Commentators go wild, a chorus of longing fills the section. “WHERE CAN I BUY”, writes one eager viewer, gripping their caps lock. Another helpfully adds a backstory: “I NEED THIS because I was blocked for telling my crush to spit in my mouth and pull my hair so sadly.” Back in the real world, a stunned Annemarie watches as the numbers skyrocket on her video. refresh. 100 new followers. refresh. 500 more. By the end of June, the video had been viewed around 954,000 times, and her account has jumped from a few hundred followers to over 10,000.
For Annemarie, virality meant more than just views and comments. She had a surge of interest in her job when potential clients started queuing up. In one day, she said 2,000 people had joined her mailing list, a number her subscriptions had never reached in total. “The effect of that one video was really powerful for my business,” she said. When she opened up pre-orders for mirrors, including the cheeky “spit in my mouth” version, she said they sold out in 18 minutes (a fact I can personally confirm after failing to buy one) .
Her success from that one video is the result of a combination of things: the timing of a heart mirror collection coming up on Valentine’s Day, and the half-joke, half-kink humor that permeates TikTok. But the platform is also important. TikTok is “a great place for artists,” she said, more than platforms like Instagram or Twitter. “You can really get a lot of eyes on your work,” she said, pointing to the platform algorithm’s uncanny ability to provide users with hyper-specific content tailored to their interests.
“There’s never been such an exciting time to be an artist,” she said. “There are no more gatekeepers to prevent you from entering the art world. All you have to do is make art, say you’re an artist, and put it online.”

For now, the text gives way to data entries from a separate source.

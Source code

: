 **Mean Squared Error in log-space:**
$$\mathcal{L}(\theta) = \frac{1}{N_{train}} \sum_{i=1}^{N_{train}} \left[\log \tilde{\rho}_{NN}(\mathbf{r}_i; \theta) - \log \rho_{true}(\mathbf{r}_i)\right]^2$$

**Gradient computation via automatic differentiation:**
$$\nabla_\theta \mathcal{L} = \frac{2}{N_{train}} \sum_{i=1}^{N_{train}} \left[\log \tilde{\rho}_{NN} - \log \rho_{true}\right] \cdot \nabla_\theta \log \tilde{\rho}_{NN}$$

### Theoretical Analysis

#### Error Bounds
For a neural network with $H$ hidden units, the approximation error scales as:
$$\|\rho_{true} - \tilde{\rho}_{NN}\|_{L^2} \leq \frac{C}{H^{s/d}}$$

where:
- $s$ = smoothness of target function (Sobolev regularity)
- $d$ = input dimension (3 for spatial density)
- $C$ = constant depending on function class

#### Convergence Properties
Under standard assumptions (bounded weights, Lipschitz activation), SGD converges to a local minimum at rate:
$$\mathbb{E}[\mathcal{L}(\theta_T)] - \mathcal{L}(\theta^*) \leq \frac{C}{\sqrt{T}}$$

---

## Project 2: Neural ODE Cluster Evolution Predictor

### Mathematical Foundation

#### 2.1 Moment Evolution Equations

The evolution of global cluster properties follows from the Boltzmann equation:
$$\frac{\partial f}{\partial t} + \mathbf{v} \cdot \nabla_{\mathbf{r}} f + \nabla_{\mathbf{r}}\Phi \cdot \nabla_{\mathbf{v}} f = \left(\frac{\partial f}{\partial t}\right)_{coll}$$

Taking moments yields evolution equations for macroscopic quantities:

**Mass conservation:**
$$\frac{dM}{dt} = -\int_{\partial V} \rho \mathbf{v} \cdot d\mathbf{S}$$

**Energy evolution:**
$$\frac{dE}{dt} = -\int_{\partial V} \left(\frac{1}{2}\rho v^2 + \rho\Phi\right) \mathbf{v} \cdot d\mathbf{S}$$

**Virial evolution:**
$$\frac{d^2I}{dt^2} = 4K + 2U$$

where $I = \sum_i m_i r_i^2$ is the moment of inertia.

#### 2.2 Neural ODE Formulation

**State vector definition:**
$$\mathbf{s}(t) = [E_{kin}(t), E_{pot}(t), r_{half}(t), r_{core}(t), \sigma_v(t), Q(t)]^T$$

If you want to go viral, TikTok is the best choice right now. The constant stream of trending sounds, remixable jokes, and the opportunity to land on someone’s “for you” page puts it above platforms like Twitter. There, real virality inevitably leads to, at best, degeneration of your original message, or worse, becoming the dreaded main character from Twitter. For artists like Annemarie, platforms like Instagram are also in a constant state of free fall. “Instagram is very miserable for small artists,” she said. Over time, she’s noticed her analytics decline drastically as Instagram pushes pay-by-post visibility. “Every time there’s a new Instagram update, it actually gets worse.”

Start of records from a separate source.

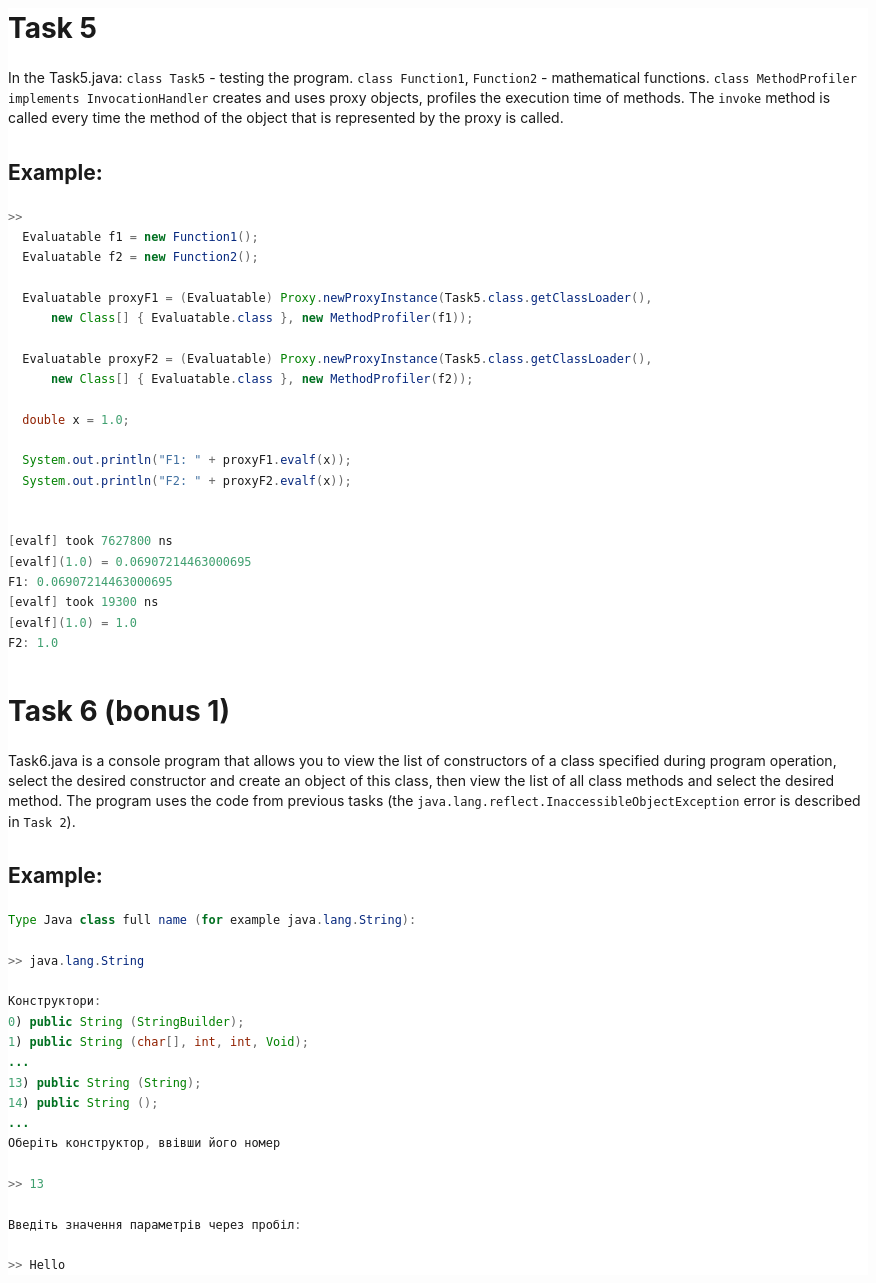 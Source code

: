 # Task 5
In the Task5.java:
`class Task5` - testing the program.
`class Function1`, `Function2` - mathematical functions.
`class MethodProfiler implements InvocationHandler` creates and uses proxy objects, profiles the execution time of methods. The `invoke` method is called every time the method of the object that is represented by the proxy is called. 

## Example:
```java
>>
  Evaluatable f1 = new Function1();
  Evaluatable f2 = new Function2();

  Evaluatable proxyF1 = (Evaluatable) Proxy.newProxyInstance(Task5.class.getClassLoader(),
      new Class[] { Evaluatable.class }, new MethodProfiler(f1));

  Evaluatable proxyF2 = (Evaluatable) Proxy.newProxyInstance(Task5.class.getClassLoader(),
      new Class[] { Evaluatable.class }, new MethodProfiler(f2));

  double x = 1.0;

  System.out.println("F1: " + proxyF1.evalf(x));
  System.out.println("F2: " + proxyF2.evalf(x));


[evalf] took 7627800 ns
[evalf](1.0) = 0.06907214463000695
F1: 0.06907214463000695
[evalf] took 19300 ns
[evalf](1.0) = 1.0
F2: 1.0
```

# Task 6 (bonus 1)
Task6.java is a console program that allows you to view the list of constructors of a class specified during program operation, select the desired constructor and create an object of this class, then view the list of all class methods and select the desired method. The program uses the code from previous tasks (the `java.lang.reflect.InaccessibleObjectException` error is described in `Task 2`).

## Example:
```java
Type Java class full name (for example java.lang.String):

>> java.lang.String

Конструктори:
0) public String (StringBuilder);
1) public String (char[], int, int, Void);
...
13) public String (String);
14) public String ();
...
Оберіть конструктор, ввівши його номер

>> 13

Введіть значення параметрів через пробіл:

>> Hello
``` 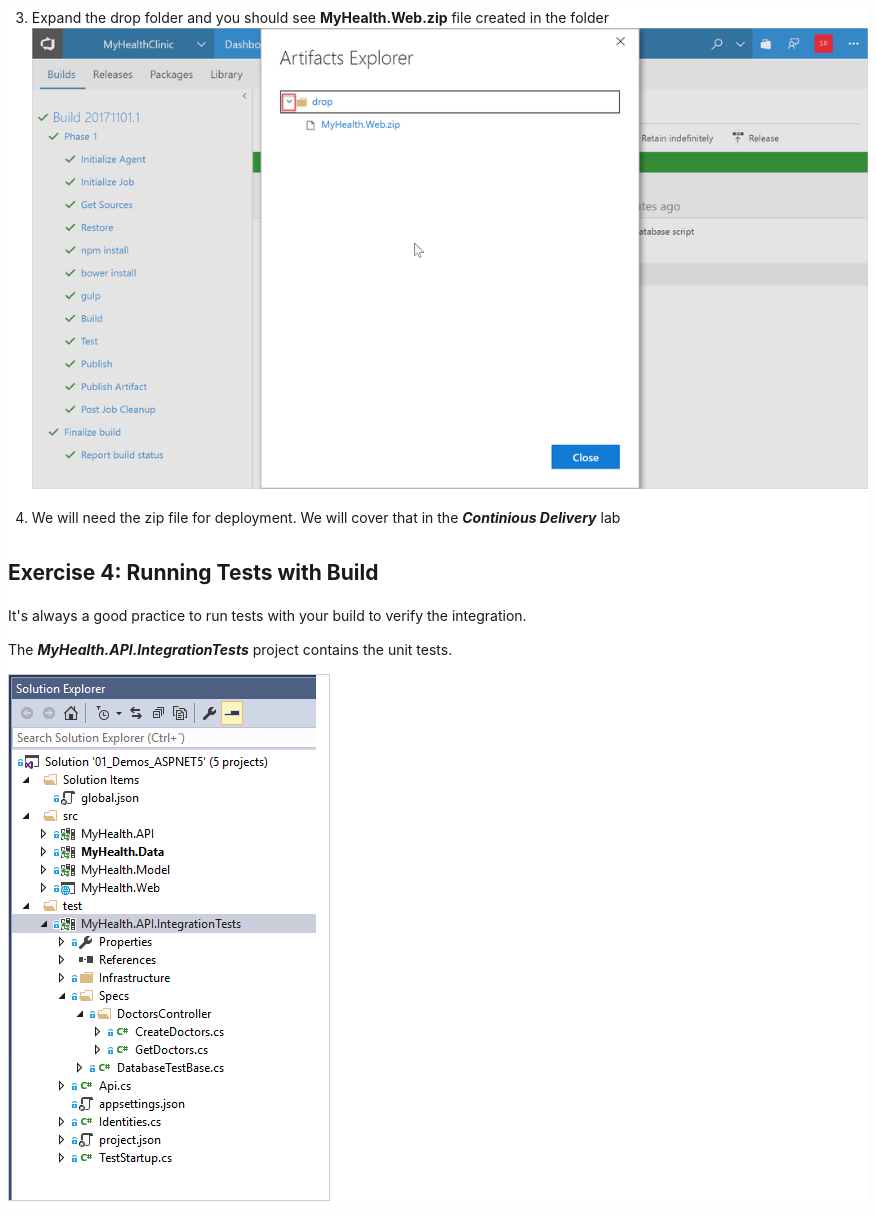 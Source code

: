 3. Expand the drop folder and you should see **MyHealth.Web.zip** file created in the folder
   <img src="images/35.png" />

4. We will need the zip file for deployment. We will cover that in the ***Continious Delivery*** lab
   

## Exercise 4: Running Tests with Build

It's always a good practice to run tests with your build to verify the integration. 

The ***MyHealth.API.IntegrationTests*** project contains the unit tests. 

<img src="images/36.png" />
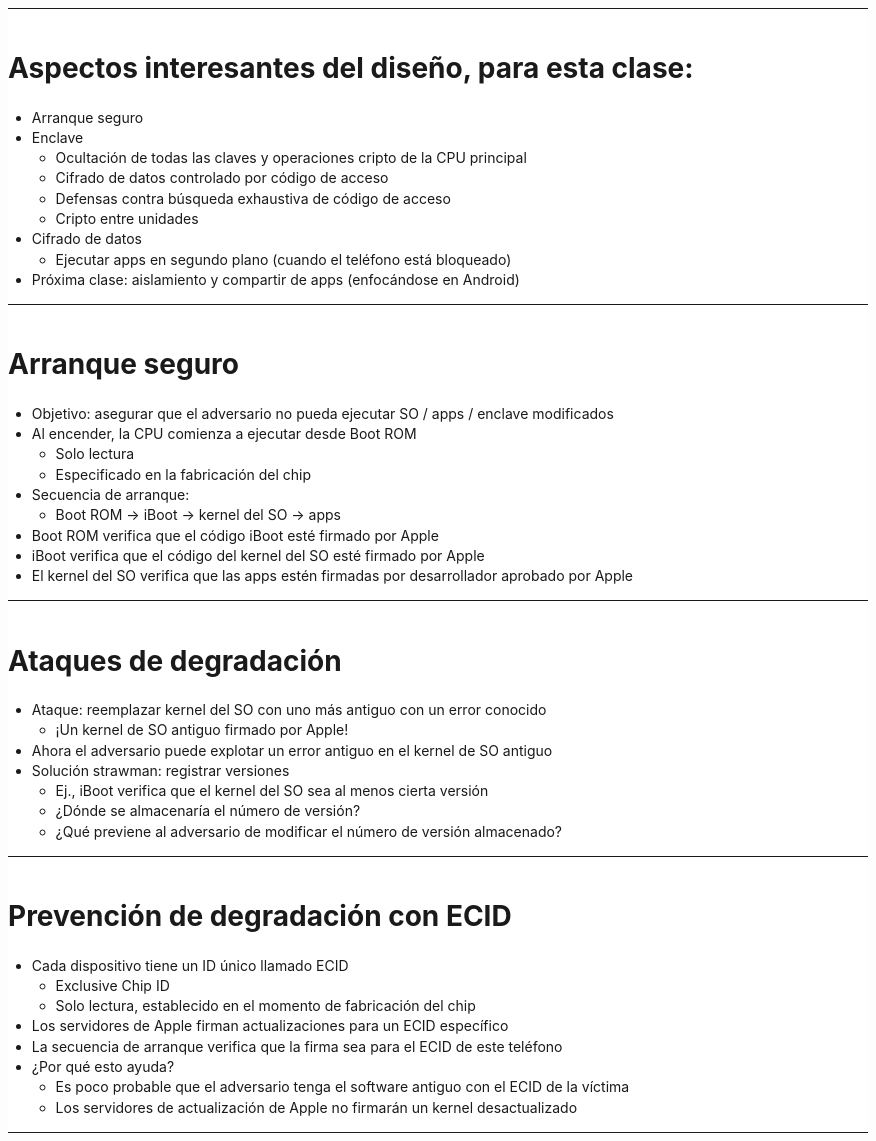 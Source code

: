 
---

# Aspectos interesantes del diseño, para esta clase:
  * Arranque seguro
  * Enclave
    * Ocultación de todas las claves y operaciones cripto de la CPU principal
    * Cifrado de datos controlado por código de acceso
    * Defensas contra búsqueda exhaustiva de código de acceso
    * Cripto entre unidades
  * Cifrado de datos
    * Ejecutar apps en segundo plano (cuando el teléfono está bloqueado)
  * Próxima clase: aislamiento y compartir de apps (enfocándose en Android)

---

# Arranque seguro
  * Objetivo: asegurar que el adversario no pueda ejecutar SO / apps / enclave modificados
  * Al encender, la CPU comienza a ejecutar desde Boot ROM
    * Solo lectura
    * Especificado en la fabricación del chip
  * Secuencia de arranque:
    * Boot ROM -> iBoot -> kernel del SO -> apps
  * Boot ROM verifica que el código iBoot esté firmado por Apple
  * iBoot verifica que el código del kernel del SO esté firmado por Apple
  * El kernel del SO verifica que las apps estén firmadas por desarrollador aprobado por Apple

---

# Ataques de degradación
  * Ataque: reemplazar kernel del SO con uno más antiguo con un error conocido
    * ¡Un kernel de SO antiguo firmado por Apple!
  * Ahora el adversario puede explotar un error antiguo en el kernel de SO antiguo
  * Solución strawman: registrar versiones
    * Ej., iBoot verifica que el kernel del SO sea al menos cierta versión
    * ¿Dónde se almacenaría el número de versión?
    * ¿Qué previene al adversario de modificar el número de versión almacenado?

---

# Prevención de degradación con ECID
  * Cada dispositivo tiene un ID único llamado ECID
    * Exclusive Chip ID
    * Solo lectura, establecido en el momento de fabricación del chip
  * Los servidores de Apple firman actualizaciones para un ECID específico
  * La secuencia de arranque verifica que la firma sea para el ECID de este teléfono
  * ¿Por qué esto ayuda?
    * Es poco probable que el adversario tenga el software antiguo con el ECID de la víctima
    * Los servidores de actualización de Apple no firmarán un kernel desactualizado

---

Annemarie began selling her work at farmers’ markets, but soon discovered that it is a difficult audience for art. People are there to buy freshly baked bread and fruit above supermarket quality, not mirrors to hide from your mother. “I don’t sell all my products in a marketplace like I do online,” she says. “When I drop an online collection, I sell more than 60 mirrors in five minutes.”
A “spit in my mouth” mirror is perfect bait for TikTok, where taboo trends are discussed as openly as blue diamonds showing a new dance. Creators are intrepid, discussing everything from mental health issues to their interest in shibari and daddy kinks. It’s an exploration as a joke. In a popular trend, a girl exclaims, “I would never let a guy spit in my mouth. I don’t know why you all keep saying ‘oh spit in my mouth, spit in my mouth,’ that’s damn nas-” before the audio stops with a few pictures who would actually have them spit in their mouths.” There’s also a lot of talk about the question ‘How do you express your needs to a partner?’ But then also make funny skits about it,” says Annemarie.

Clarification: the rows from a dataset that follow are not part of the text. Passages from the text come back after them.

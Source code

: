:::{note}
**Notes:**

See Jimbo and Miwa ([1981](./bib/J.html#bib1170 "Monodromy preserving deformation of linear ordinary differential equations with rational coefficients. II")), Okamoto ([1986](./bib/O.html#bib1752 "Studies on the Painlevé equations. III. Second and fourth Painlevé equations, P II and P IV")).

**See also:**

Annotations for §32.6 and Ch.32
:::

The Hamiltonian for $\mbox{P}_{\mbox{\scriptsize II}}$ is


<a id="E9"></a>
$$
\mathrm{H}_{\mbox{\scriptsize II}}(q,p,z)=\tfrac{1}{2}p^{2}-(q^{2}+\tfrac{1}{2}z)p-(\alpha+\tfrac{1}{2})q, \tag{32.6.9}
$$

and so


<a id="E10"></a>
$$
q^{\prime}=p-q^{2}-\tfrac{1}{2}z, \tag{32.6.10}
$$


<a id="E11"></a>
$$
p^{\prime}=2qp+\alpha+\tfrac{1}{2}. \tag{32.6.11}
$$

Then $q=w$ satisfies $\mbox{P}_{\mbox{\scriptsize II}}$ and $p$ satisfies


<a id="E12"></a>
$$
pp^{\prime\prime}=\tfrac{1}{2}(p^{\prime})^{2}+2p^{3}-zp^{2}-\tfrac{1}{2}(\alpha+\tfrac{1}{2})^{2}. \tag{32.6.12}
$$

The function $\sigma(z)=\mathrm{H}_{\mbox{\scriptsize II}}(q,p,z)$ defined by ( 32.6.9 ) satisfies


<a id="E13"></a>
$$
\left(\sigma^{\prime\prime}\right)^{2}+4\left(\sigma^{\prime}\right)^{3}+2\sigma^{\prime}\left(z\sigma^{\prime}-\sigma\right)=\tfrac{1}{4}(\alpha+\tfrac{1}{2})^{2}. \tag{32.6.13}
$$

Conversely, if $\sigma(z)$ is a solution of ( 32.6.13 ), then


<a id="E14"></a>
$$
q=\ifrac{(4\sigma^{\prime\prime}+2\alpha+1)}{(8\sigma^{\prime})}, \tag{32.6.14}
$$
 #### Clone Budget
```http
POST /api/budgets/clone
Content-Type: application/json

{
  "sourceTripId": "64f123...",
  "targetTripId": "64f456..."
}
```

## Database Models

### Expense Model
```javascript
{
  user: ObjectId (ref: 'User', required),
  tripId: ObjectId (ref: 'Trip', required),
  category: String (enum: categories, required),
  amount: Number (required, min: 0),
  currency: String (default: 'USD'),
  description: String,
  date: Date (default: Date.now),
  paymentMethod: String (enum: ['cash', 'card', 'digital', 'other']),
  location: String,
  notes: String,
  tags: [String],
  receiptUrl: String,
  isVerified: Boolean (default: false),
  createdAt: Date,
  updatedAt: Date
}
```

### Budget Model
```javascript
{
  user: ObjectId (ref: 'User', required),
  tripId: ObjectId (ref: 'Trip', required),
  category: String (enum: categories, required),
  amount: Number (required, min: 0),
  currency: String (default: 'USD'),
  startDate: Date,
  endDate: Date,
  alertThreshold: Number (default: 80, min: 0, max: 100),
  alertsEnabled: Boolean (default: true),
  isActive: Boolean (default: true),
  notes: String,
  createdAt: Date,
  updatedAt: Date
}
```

The video platform allows her to reach a wider audience in different states or countries, and a thriving online business allows her to work from home – a major factor due to the chronic pain and migraines she suffers from. “I kind of have a balance between work and pain,” she says. She describes her migraines as debilitating, so intense she can’t even get out of bed. “By working as a self-employed person, I have the flexibility to take time off,” she explains. “I like to work late into the evening; optimal working time for myself is from 8 p.m. to 2 a.m..”
Despite the popularity of her work online, Annemarie says it’s difficult for her to define success within the parameters of cash flow alone. She makes personal contact with other artists at markets. But online, her products sell out in minutes — especially the “spit in my mouth” mirror. “It is by far my best seller. It has been for every collection.”
Why is it so popular? “People like it as a joke — or in all seriousness, they want someone to see it and spit in their mouth.”